TASK DETAILS → Using the records that follow, copy every line containing the word "angular".

Collected data:

▬▬▬▬▬▬▬▬▬▬

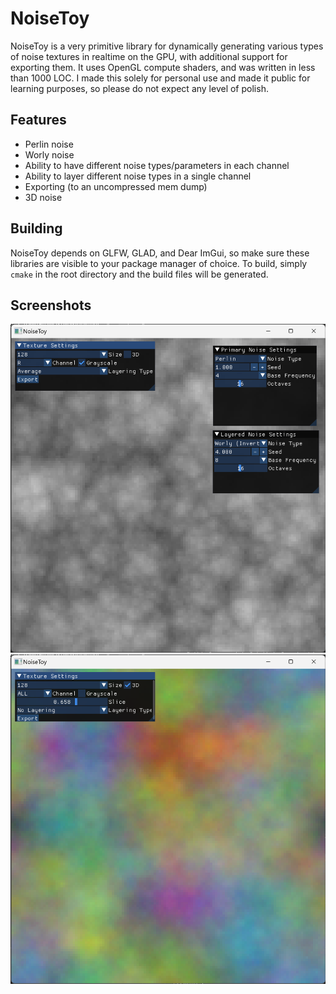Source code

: # NoiseToy

NoiseToy is a very primitive library for dynamically generating various types of noise textures in realtime on the GPU, with additional support for exporting them. It uses OpenGL compute shaders, and was written in less than 1000 LOC. I made this solely for personal use and made it public for learning purposes, so please do not expect any level of polish.

## Features
* Perlin noise
* Worly noise
* Ability to have different noise types/parameters in each channel
* Ability to layer different noise types in a single channel
* Exporting (to an uncompressed mem dump)
* 3D noise

## Building
NoiseToy depends on GLFW, GLAD, and Dear ImGui, so make sure these libraries are visible to your package manager of choice. To build, simply `cmake` in the root directory and the build files will be generated.

## Screenshots

![alt text](https://github.com/frozein/NoiseToy/blob/master/assets/screenshots/1.png)
![alt text](https://github.com/frozein/NoiseToy/blob/master/assets/screenshots/2.png)
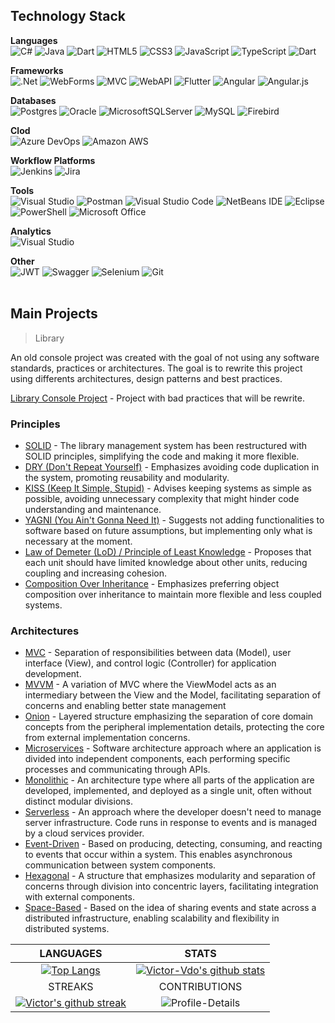 <!--- <text xmlns="http://www.w3.org/2000/svg" transform="scale(.1)" x="648.75" y="175" textLength="657.5" fill="#fff" font-weight="bold">SWAGGER</text><br/>...-->

## Technology Stack

**Languages**
<br/>
![C#](https://img.shields.io/badge/c%23-%23239120.svg?style=for-the-badge&logo=c-sharp&logoColor=white)
![Java](https://img.shields.io/badge/java-%23ED8B00.svg?style=for-the-badge&logo=java&logoColor=white)
![Dart](https://img.shields.io/badge/dart-%230175C2.svg?style=for-the-badge&logo=dart&logoColor=white)
![HTML5](https://img.shields.io/badge/html5-%23E34F26.svg?style=for-the-badge&logo=html5&logoColor=white)
![CSS3](https://img.shields.io/badge/css3-%231572B6.svg?style=for-the-badge&logo=css3&logoColor=white)
![JavaScript](https://img.shields.io/badge/javascript-%23323330.svg?style=for-the-badge&logo=javascript&logoColor=%23F7DF1E)
![TypeScript](https://img.shields.io/badge/typescript-%23007ACC.svg?style=for-the-badge&logo=typescript&logoColor=white)
![Dart](https://img.shields.io/badge/Dart-0175C2?style=for-the-badge&logo=dart&logoColor=white)

**Frameworks**
<br/>
![.Net](https://img.shields.io/badge/.NET-5C2D91?style=for-the-badge&logo=.net&logoColor=white)
![WebForms](https://i.imgur.com/1qh3ITr.png)
![MVC](https://i.imgur.com/rcpi0be.png)
![WebAPI](https://i.imgur.com/UeyOK06.png)
![Flutter](https://img.shields.io/badge/Flutter-02569B?style=for-the-badge&logo=flutter&logoColor=white)
![Angular](https://img.shields.io/badge/angular-%23DD0031.svg?style=for-the-badge&logo=angular&logoColor=white)
![Angular.js](https://img.shields.io/badge/angular.js-%23E23237.svg?style=for-the-badge&logo=angularjs&logoColor=white)


**Databases**
<br/>
![Postgres](https://img.shields.io/badge/postgres-%23316192.svg?style=for-the-badge&logo=postgresql&logoColor=white)
![Oracle](https://img.shields.io/badge/Oracle-F80000?style=for-the-badge&logo=oracle&logoColor=white)
![MicrosoftSQLServer](https://img.shields.io/badge/Microsoft%20SQL%20Server-CC2927?style=for-the-badge&logo=microsoft%20sql%20server&logoColor=white)
![MySQL](https://img.shields.io/badge/mysql-%2300f.svg?style=for-the-badge&logo=mysql&logoColor=white)
![Firebird](https://img.shields.io/badge/Firebird-F40D12?logo=Firebird&logoColor=fff&style=for-the-badge)

**Clod**
<br/>
![Azure DevOps](https://img.shields.io/badge/Azure_DevOps-0078D7?style=for-the-badge&logo=azure-devops&logoColor=white)
![Amazon AWS](https://img.shields.io/badge/Amazon_AWS-FF9900?style=for-the-badge&logo=amazonaws&logoColor=white)

**Workflow Platforms**
<br/>
![Jenkins](https://img.shields.io/badge/Jenkins-D24939?style=for-the-badge&logo=Jenkins&logoColor=white)
![Jira](https://img.shields.io/badge/Jira-0052CC?style=for-the-badge&logo=Jira&logoColor=white)

**Tools**
<br/>
![Visual Studio](https://img.shields.io/badge/Visual%20Studio-5C2D91.svg?style=for-the-badge&logo=visual-studio&logoColor=white)
![Postman](https://img.shields.io/badge/Postman-FF6C37?style=for-the-badge&logo=postman&logoColor=white)
![Visual Studio Code](https://img.shields.io/badge/Visual%20Studio%20Code-0078d7.svg?style=for-the-badge&logo=visual-studio-code&logoColor=white)
![NetBeans IDE](https://img.shields.io/badge/NetBeansIDE-1B6AC6.svg?style=for-the-badge&logo=apache-netbeans-ide&logoColor=white)
![Eclipse](https://img.shields.io/badge/Eclipse-FE7A16.svg?style=for-the-badge&logo=Eclipse&logoColor=white)
![PowerShell](https://img.shields.io/badge/PowerShell-%235391FE.svg?style=for-the-badge&logo=powershell&logoColor=white)
![Microsoft Office](https://img.shields.io/badge/Microsoft_Office-D83B01?style=for-the-badge&logo=microsoft-office&logoColor=white)

**Analytics**
<br />
![Visual Studio](https://img.shields.io/badge/Kibana-005571?style=for-the-badge&logo=Kibana&logoColor=white)

**Other**
<br/>
![JWT](https://img.shields.io/badge/JWT-black?style=for-the-badge&logo=JSON%20web%20tokens)
![Swagger](https://img.shields.io/badge/-Swagger-%23Clojure?style=for-the-badge&logo=swagger&logoColor=white)
![Selenium](https://img.shields.io/badge/-selenium-%43B02A?style=for-the-badge&logo=selenium&logoColor=white)
![Git](https://img.shields.io/badge/git-%23F05033.svg?style=for-the-badge&logo=git&logoColor=white)<br/><br/>

<!--- 
**ORM / Micro ORM**
![JWT](https://img.shields.io/badge/JWT-black?style=for-the-badge&logo=JSON%20web%20tokens)
![Linux](https://img.shields.io/badge/Linux-FCC624?style=for-the-badge&logo=linux&logoColor=black)
![Docker](https://img.shields.io/badge/docker-%230db7ed.svg?style=for-the-badge&logo=docker&logoColor=white)
![Swagger](https://img.shields.io/badge/-Swagger-%23Clojure?style=for-the-badge&logo=swagger&logoColor=white)
![Insomnia](https://img.shields.io/badge/Insomnia-black?style=for-the-badge&logo=insomnia&logoColor=5849BE)
![Nginx](https://img.shields.io/badge/nginx-%23009639.svg?style=for-the-badge&logo=nginx&logoColor=white)
![Git](https://img.shields.io/badge/git-%23F05033.svg?style=for-the-badge&logo=git&logoColor=white)
![Selenium](https://img.shields.io/badge/-selenium-%43B02A?style=for-the-badge&logo=selenium&logoColor=white)
![AWS](https://img.shields.io/badge/AWS-%23FF9900.svg?style=for-the-badge&logo=amazon-aws&logoColor=white)
...-->


## Main Projects
> Library

An old console project was created with the goal of not using any software standards, practices or architectures. The goal is to rewrite this project using differents architectures, design patterns and best practices.

[Library Console Project](https://github.com/victor-vdo/Library) - Project with bad practices that will be rewrite.

### Principles
- [SOLID]() - The library management system has been restructured with SOLID principles, simplifying the code and making it more flexible.
- [DRY (Don't Repeat Yourself)]() - Emphasizes avoiding code duplication in the system, promoting reusability and modularity.
- [KISS (Keep It Simple, Stupid)]() - Advises keeping systems as simple as possible, avoiding unnecessary complexity that might hinder code understanding and maintenance.
- [YAGNI (You Ain't Gonna Need It)]() - Suggests not adding functionalities to software based on future assumptions, but implementing only what is necessary at the moment.
- [Law of Demeter (LoD) / Principle of Least Knowledge]() - Proposes that each unit should have limited knowledge about other units, reducing coupling and increasing cohesion.
- [Composition Over Inheritance]() - Emphasizes preferring object composition over inheritance to maintain more flexible and less coupled systems.

### Architectures
- [MVC]() - Separation of responsibilities between data (Model), user interface (View), and control logic (Controller) for application development.
- [MVVM]() - A variation of MVC where the ViewModel acts as an intermediary between the View and the Model, facilitating separation of concerns and enabling better state management
- [Onion]() - Layered structure emphasizing the separation of core domain concepts from the peripheral implementation details, protecting the core from external implementation concerns.
- [Microservices]() - Software architecture approach where an application is divided into independent components, each performing specific processes and communicating through APIs.
- [Monolithic]() - An architecture type where all parts of the application are developed, implemented, and deployed as a single unit, often without distinct modular divisions.
- [Serverless]() - An approach where the developer doesn't need to manage server infrastructure. Code runs in response to events and is managed by a cloud services provider.
- [Event-Driven]() - Based on producing, detecting, consuming, and reacting to events that occur within a system. This enables asynchronous communication between system components.
- [Hexagonal]() - A structure that emphasizes modularity and separation of concerns through division into concentric layers, facilitating integration with external components.
- [Space-Based]() - Based on the idea of sharing events and state across a distributed infrastructure, enabling scalability and flexibility in distributed systems.




| LANGUAGES  | STATS |
|  :---:        |     :---:      |
|  [![Top Langs](https://github-readme-stats.vercel.app/api/top-langs/?username=victor-vdo&layout=compact&theme=tokyonight)](https://github.com/anuraghazra/github-readme-stats) | [![Victor-Vdo's github stats](https://github-readme-stats.vercel.app/api?username=victor-vdo&show_icons=true&theme=radical)](https://github.com/anuraghazra/github-readme-stats) |
| STREAKS | CONTRIBUTIONS |
| [![Victor's github streak](https://github-readme-streak-stats.herokuapp.com/?user=victor-vdo&theme=blue-green)](https://github.com/victor-vdo#streaks) | ![Profile-Details](https://github-profile-summary-cards.vercel.app/api/cards/profile-details?username=victorvdo&theme=dracula) |



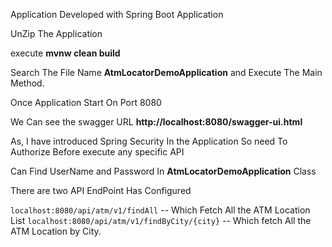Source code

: Application Developed with Spring Boot Application

UnZip The Application 

execute **mvnw clean build**

Search The File Name **AtmLocatorDemoApplication** and Execute The Main Method.

Once Application Start On Port 8080

We Can see the swagger URL **http://localhost:8080/swagger-ui.html**

As, I have introduced Spring Security In the Application So need To Authorize Before execute any specific API

Can Find UserName and Password In **AtmLocatorDemoApplication** Class

There are two API EndPoint Has Configured 

`localhost:8080/api/atm/v1/findAll` -- Which Fetch All the ATM Location List
`localhost:8080/api/atm/v1/findByCity/{city}` -- Which fetch All the ATM Location by City.
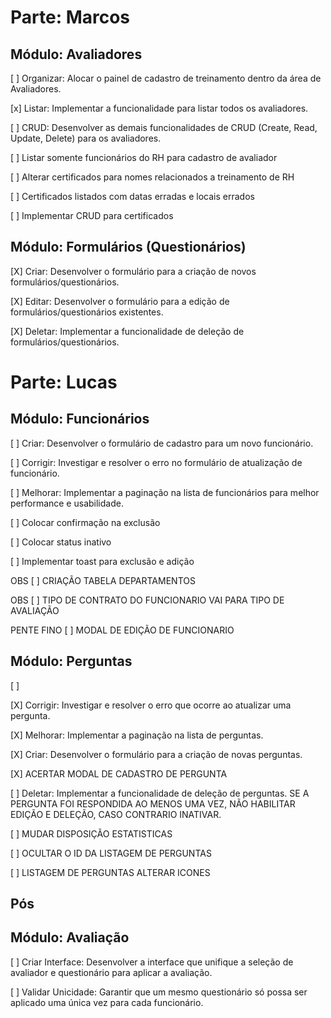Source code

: # Parte: Marcos

## Módulo: Avaliadores

[ ] Organizar: Alocar o painel de cadastro de treinamento dentro da área de Avaliadores.

[x] Listar: Implementar a funcionalidade para listar todos os avaliadores.

[ ] CRUD: Desenvolver as demais funcionalidades de CRUD (Create, Read, Update, Delete) para os avaliadores.

[ ] Listar somente funcionários do RH para cadastro de avaliador

[ ] Alterar certificados para nomes relacionados a treinamento de RH

[ ] Certificados listados com datas erradas e locais errados

[ ] Implementar CRUD para certificados


## Módulo: Formulários (Questionários)
[X] Criar: Desenvolver o formulário para a criação de novos formulários/questionários.

[X] Editar: Desenvolver o formulário para a edição de formulários/questionários existentes.

[X] Deletar: Implementar a funcionalidade de deleção de formulários/questionários.


# Parte: Lucas

## Módulo: Funcionários
[ ] Criar: Desenvolver o formulário de cadastro para um novo funcionário.

[ ] Corrigir: Investigar e resolver o erro no formulário de atualização de funcionário.

[ ] Melhorar: Implementar a paginação na lista de funcionários para melhor performance e usabilidade.

[ ] Colocar confirmação na exclusão

[ ] Colocar status inativo

[ ] Implementar toast para exclusão e adição

OBS [ ] CRIAÇÃO TABELA DEPARTAMENTOS

OBS [ ] TIPO DE CONTRATO DO FUNCIONARIO VAI PARA TIPO DE AVALIAÇÃO

PENTE FINO [ ] MODAL DE EDIÇÃO DE FUNCIONARIO 

## Módulo: Perguntas
[ ]

[X] Corrigir: Investigar e resolver o erro que ocorre ao atualizar uma pergunta.

[X] Melhorar: Implementar a paginação na lista de perguntas.

[X] Criar: Desenvolver o formulário para a criação de novas perguntas.

[X] ACERTAR MODAL DE CADASTRO DE PERGUNTA

[ ] Deletar: Implementar a funcionalidade de deleção de perguntas. SE A PERGUNTA FOI RESPONDIDA AO MENOS UMA VEZ, NÃO HABILITAR EDIÇÃO E DELEÇÃO, CASO CONTRARIO INATIVAR.

[ ] MUDAR DISPOSIÇÃO ESTATISTICAS

[ ] OCULTAR O ID DA LISTAGEM DE PERGUNTAS

[ ] LISTAGEM DE PERGUNTAS ALTERAR ICONES

## Pós 
## Módulo: Avaliação
[ ] Criar Interface: Desenvolver a interface que unifique a seleção de avaliador e questionário para aplicar a avaliação.

[ ] Validar Unicidade: Garantir que um mesmo questionário só possa ser aplicado uma única vez para cada funcionário.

▬▬▬▬▬▬▬▬▬▬

TASK RESPONSE →
![Angular](https://img.shields.io/badge/angular-%23DD0031.svg?style=for-the-badge&logo=angular&logoColor=white)
![Angular.js](https://img.shields.io/badge/angular.js-%23E23237.svg?style=for-the-badge&logo=angularjs&logoColor=white)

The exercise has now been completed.